While discussing the disappointing performance of my Futhark DCT on my “retro GPU” (Nvidia NVS 4200M) with Troels Henriksen, it came up that the Python backend has quite some calling overhead.
Futhark can compile high-level functional code to very fast OpenCL, but Futhark is meant to be embedded in larger programs. So it provides a host library in C and Python that set up the GPU, transfer the memory, and run the code. It turns out the the Python backend based on PyOpenCL is quite a bit slower at this than the C backend.
I wondered why the Python backend did not use the C one via FFI, and Troels mentioned that someone had done this for a specific program and saw modest performance gains. However, this does require a working compiler and OpenCL installation, rather than just a
pip install PyOpenCL, so he argued that PyOpenCL is the easiest solution for the average data scientist.
I figured I might be able to write a generic wrapper for the generated C code by feeding the generated header directly to CFFI. That worked on the first try, so that was nice. The hard part was writing a generic, yet efficient and Pythonic wrapper around the CFFI module.

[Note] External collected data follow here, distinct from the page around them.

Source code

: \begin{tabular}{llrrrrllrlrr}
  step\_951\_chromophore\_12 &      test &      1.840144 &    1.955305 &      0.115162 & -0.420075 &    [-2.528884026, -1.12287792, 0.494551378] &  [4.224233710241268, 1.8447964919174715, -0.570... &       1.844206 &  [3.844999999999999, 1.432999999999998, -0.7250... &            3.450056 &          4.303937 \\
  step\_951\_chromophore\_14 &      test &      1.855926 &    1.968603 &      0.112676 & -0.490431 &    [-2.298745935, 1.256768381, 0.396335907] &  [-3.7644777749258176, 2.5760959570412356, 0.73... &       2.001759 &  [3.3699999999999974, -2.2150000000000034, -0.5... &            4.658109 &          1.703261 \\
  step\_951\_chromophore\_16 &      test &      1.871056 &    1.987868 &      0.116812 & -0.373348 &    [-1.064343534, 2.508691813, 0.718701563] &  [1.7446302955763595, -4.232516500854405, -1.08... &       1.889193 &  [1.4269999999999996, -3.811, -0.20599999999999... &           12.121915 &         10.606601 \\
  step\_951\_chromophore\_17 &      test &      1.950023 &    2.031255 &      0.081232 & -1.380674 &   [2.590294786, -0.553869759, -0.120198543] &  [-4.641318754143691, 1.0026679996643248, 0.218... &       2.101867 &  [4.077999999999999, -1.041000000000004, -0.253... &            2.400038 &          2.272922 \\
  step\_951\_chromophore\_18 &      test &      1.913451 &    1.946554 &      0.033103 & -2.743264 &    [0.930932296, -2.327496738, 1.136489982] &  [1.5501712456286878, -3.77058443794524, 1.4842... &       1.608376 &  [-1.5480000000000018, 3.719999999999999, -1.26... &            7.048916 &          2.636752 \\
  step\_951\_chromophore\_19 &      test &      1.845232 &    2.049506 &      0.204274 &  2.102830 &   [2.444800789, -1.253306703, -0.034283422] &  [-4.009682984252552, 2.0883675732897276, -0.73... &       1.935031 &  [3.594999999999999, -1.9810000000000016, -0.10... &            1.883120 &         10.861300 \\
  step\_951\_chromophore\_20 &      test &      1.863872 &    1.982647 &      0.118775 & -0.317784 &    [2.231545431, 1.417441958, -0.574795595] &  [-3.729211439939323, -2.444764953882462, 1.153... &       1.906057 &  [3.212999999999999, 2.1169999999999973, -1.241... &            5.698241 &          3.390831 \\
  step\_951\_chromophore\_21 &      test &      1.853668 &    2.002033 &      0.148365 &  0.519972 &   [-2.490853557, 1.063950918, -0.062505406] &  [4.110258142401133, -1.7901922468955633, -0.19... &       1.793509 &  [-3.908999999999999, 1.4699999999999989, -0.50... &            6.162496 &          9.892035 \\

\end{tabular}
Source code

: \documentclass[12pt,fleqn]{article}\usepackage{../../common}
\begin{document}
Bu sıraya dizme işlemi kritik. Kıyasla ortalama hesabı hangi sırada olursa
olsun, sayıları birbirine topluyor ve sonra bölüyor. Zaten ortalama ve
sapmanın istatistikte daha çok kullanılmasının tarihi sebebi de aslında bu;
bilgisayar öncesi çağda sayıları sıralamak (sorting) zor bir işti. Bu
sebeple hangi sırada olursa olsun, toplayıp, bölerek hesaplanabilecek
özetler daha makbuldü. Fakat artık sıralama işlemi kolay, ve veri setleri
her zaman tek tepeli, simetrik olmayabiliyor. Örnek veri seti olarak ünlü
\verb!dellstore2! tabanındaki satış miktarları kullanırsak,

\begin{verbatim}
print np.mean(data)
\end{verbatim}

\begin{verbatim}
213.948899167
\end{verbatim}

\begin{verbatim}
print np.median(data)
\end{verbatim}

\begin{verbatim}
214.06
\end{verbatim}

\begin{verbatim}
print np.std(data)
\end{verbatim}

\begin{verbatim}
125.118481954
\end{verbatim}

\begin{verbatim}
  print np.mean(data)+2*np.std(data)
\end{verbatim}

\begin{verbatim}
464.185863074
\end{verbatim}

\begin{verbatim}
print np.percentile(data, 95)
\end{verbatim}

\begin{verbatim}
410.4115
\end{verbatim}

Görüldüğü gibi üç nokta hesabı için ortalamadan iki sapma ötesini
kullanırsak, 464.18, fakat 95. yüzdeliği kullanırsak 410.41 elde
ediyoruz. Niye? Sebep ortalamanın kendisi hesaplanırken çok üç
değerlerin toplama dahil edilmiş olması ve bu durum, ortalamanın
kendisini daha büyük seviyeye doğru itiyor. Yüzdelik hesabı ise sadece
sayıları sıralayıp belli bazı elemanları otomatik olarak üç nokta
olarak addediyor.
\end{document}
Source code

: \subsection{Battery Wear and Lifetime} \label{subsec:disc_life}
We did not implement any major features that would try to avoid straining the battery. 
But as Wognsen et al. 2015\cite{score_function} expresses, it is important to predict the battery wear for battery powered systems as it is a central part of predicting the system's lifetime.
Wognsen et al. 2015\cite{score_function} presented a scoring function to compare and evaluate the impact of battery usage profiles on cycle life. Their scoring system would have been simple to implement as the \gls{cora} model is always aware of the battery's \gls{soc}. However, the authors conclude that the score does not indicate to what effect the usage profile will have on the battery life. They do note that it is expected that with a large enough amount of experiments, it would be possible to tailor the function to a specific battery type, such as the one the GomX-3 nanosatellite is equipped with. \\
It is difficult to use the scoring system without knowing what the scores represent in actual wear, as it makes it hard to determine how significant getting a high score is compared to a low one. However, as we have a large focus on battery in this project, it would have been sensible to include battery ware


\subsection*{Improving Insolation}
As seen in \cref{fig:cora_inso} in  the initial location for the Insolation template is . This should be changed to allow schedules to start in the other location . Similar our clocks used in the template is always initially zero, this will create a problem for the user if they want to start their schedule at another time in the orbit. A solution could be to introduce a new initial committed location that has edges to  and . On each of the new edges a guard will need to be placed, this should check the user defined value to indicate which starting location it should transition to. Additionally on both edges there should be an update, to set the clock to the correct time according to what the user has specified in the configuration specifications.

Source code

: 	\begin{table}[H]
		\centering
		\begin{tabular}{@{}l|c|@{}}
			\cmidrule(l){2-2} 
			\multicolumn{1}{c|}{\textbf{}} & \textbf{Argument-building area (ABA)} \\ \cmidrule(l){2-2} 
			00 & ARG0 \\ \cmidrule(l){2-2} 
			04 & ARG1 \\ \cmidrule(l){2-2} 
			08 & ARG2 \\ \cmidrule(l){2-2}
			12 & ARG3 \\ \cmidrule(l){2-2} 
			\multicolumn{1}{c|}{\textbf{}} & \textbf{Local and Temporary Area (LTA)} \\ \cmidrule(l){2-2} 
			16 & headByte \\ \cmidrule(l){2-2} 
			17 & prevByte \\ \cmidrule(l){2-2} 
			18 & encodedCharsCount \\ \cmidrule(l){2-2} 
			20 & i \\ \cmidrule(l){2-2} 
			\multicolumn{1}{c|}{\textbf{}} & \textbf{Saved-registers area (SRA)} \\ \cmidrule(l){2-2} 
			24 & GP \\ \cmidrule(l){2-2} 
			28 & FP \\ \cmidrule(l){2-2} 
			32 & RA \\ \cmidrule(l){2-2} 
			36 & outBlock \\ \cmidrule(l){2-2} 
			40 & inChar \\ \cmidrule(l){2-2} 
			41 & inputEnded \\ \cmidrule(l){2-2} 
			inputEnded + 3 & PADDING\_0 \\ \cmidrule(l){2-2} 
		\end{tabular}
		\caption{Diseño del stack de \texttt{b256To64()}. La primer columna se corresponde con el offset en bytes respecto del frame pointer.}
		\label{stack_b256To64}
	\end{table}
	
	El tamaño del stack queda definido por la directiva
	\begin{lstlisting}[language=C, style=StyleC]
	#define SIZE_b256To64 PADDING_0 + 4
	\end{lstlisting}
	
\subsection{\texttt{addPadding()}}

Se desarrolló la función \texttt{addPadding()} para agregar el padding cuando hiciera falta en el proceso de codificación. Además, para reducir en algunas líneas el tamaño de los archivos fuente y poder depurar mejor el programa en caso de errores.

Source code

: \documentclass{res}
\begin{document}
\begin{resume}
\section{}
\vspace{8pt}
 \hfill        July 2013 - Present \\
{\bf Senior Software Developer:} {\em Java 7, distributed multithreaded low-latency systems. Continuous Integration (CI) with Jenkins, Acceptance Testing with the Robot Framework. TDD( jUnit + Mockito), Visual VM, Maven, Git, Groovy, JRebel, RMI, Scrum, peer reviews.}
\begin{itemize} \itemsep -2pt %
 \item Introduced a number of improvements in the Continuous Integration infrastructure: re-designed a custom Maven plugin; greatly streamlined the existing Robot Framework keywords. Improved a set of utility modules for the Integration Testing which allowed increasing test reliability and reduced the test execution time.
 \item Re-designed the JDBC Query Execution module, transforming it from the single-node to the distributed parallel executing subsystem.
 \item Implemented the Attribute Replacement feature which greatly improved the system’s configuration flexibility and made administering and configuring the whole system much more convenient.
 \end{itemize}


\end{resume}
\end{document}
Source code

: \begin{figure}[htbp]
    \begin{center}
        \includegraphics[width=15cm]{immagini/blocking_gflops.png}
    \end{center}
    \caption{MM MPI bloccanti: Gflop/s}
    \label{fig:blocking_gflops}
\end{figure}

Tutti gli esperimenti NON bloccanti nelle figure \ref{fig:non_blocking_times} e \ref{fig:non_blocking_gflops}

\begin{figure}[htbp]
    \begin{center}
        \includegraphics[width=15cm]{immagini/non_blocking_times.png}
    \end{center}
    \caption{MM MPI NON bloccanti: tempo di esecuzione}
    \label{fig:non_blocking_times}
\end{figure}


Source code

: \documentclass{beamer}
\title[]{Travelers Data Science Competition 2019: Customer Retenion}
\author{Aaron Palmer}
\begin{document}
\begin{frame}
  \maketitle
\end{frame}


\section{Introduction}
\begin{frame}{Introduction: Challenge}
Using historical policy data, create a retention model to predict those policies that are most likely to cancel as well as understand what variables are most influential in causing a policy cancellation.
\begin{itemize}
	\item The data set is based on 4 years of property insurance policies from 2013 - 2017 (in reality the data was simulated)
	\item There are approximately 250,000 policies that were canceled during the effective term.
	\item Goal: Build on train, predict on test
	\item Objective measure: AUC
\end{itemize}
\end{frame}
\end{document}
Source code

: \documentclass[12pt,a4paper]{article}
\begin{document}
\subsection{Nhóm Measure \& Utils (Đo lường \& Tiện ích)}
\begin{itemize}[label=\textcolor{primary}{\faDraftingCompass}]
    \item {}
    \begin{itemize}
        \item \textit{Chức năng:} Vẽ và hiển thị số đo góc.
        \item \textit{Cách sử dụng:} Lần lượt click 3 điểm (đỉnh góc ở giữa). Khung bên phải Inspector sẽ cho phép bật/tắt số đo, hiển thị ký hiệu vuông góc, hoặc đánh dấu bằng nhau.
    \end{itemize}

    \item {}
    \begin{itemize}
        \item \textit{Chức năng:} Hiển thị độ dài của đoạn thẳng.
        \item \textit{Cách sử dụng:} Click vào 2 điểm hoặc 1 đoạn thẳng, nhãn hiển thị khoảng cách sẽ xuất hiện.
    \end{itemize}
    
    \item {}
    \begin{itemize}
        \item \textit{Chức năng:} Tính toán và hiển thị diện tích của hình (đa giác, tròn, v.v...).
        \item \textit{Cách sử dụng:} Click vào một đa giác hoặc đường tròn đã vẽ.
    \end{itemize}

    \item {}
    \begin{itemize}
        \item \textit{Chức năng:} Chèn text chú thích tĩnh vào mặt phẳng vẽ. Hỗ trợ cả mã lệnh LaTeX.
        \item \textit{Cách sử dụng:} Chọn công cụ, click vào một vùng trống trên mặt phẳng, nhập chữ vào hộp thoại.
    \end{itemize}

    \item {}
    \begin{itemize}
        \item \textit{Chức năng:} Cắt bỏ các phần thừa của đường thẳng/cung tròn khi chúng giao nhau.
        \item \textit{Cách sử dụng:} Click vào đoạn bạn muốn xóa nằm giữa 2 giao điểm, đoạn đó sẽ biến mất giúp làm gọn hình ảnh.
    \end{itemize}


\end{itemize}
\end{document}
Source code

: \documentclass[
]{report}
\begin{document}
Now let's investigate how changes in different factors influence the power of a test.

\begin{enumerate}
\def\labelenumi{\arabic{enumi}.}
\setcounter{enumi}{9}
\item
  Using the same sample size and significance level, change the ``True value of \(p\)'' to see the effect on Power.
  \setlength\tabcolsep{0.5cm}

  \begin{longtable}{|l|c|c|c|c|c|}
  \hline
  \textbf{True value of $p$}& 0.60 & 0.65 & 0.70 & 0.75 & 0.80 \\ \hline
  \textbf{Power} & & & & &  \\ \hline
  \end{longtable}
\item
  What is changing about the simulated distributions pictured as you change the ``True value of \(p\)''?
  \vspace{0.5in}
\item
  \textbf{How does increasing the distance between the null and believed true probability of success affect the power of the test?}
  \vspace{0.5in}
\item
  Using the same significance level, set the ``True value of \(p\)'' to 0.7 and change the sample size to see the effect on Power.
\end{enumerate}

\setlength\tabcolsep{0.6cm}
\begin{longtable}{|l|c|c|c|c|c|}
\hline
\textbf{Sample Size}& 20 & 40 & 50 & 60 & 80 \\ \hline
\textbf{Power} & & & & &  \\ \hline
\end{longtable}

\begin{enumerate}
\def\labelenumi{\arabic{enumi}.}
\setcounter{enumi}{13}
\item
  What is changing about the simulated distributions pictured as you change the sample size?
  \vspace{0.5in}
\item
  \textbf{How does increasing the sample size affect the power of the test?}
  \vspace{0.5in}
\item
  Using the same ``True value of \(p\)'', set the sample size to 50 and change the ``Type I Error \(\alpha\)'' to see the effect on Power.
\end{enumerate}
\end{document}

The first proof of concept required quite a few fragile hacks (pattern matching on function names and relying on the type and number of arguments to infer other things) But it worked! My DCT ran over twice as fast. Then, Troels, helpful as always, modified the generated code to reduce the number of required hacks. He then proceeded to port some of the demos and benchmarks, request some features, and contribute Python 2 support.
futhark-pycffi now supports all Futhark types on both Python 2 and 3, resulting in speedups of anywhere between 20% and 100% compared to the PyOpenCL backend. Programs that make many short calls benefit a lot, while programs that call large, long-running code benefit very little. The OpenCL code that runs is the same, only the calling overhead is reduced.
One interesting change suggested by Troels is to not automatically convert Futhark to Python types. For my use case I just wanted to take a Numpy array, pass it to Futhark, and get a Numpy array back. But for a lot of other programs, the Futhark types are passed between functions unchanged, so not copying them between the GPU and CPU saves a lot of time. There is even a compatibility shim that lets you use futhark-ffi with existing PyOpenCL code by merely changing the imports. An example of this can be seen here.
After installing Futhark, you can simply get my library with
pip. (working OpenCL required):
pip install futhark-ffi
Usage is as follows. First generate a C library, and build a Python binding for it:
futhark-opencl --library test.fut
From there you can import both the CFFI-generated module and the library to run your Futhark code even faster!
import numpy as np
from futhark_ffi import Futhark
test = Futhark(_test)
res = test.test3(np.arange(10))